2021
Nov

At COP26, defining what good looks like for carbon credits

Encouraging news came out of this year’s annual climate conference in Glasgow when more than 100 countries pledged to halt deforestation by 2030, commitments backed by some $19 billion in public and private funding. That amount falls far short, however, of the estimated $700 billion that will be needed to reverse the loss of the world’s tropical forests, key to meeting goals set under the Paris Agreement.

Carbon credits offer a critical opportunity to fill that funding gap, and with demand surging experts say there is a need to help define quality credits that are bringing a positive impact for the environment and forest communities.
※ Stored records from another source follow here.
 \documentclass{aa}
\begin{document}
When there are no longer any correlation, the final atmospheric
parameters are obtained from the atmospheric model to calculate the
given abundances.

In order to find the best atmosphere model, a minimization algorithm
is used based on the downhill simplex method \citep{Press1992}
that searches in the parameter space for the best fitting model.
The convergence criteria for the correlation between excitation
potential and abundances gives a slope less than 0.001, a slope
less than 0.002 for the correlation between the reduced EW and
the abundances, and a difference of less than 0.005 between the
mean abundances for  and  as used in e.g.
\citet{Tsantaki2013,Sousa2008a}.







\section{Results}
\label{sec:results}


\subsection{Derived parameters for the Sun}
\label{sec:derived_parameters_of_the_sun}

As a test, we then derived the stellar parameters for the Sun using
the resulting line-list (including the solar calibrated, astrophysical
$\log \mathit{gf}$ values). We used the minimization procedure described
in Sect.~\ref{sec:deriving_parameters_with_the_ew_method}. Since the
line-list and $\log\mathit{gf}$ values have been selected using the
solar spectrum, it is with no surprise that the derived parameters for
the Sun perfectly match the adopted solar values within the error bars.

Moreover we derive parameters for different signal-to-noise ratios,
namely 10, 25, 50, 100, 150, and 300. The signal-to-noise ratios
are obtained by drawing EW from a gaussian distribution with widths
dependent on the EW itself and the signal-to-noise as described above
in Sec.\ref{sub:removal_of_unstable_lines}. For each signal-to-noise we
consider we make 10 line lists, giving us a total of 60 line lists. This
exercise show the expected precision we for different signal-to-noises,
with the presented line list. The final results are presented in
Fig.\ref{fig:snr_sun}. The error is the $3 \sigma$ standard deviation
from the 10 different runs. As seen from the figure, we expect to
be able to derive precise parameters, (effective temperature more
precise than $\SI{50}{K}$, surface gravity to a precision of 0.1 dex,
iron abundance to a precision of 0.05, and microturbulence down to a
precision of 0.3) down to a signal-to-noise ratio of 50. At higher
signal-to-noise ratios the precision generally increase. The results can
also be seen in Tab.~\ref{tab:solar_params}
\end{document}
That was the focus of a panel held Friday in Glasgow on the sidelines of the COP 26 gathering. Co-hosted by Earth Innovation Institute (EII), Environmental Defense Fund (EDF) and Conservation International (CI), speakers examined the role of carbon credit mechanisms — including REDD+ and jurisdictional programs — in supporting the transition to forest-friendly development in tropical forest regions.

“We continue to lose about four million hectares of primary tropical forest per year and an additional eight million hectares of secondary forest,” noted Christine Ender, CI’s regional climate change advisor for the Africa region. “It is clear we need urgent action to reverse this.”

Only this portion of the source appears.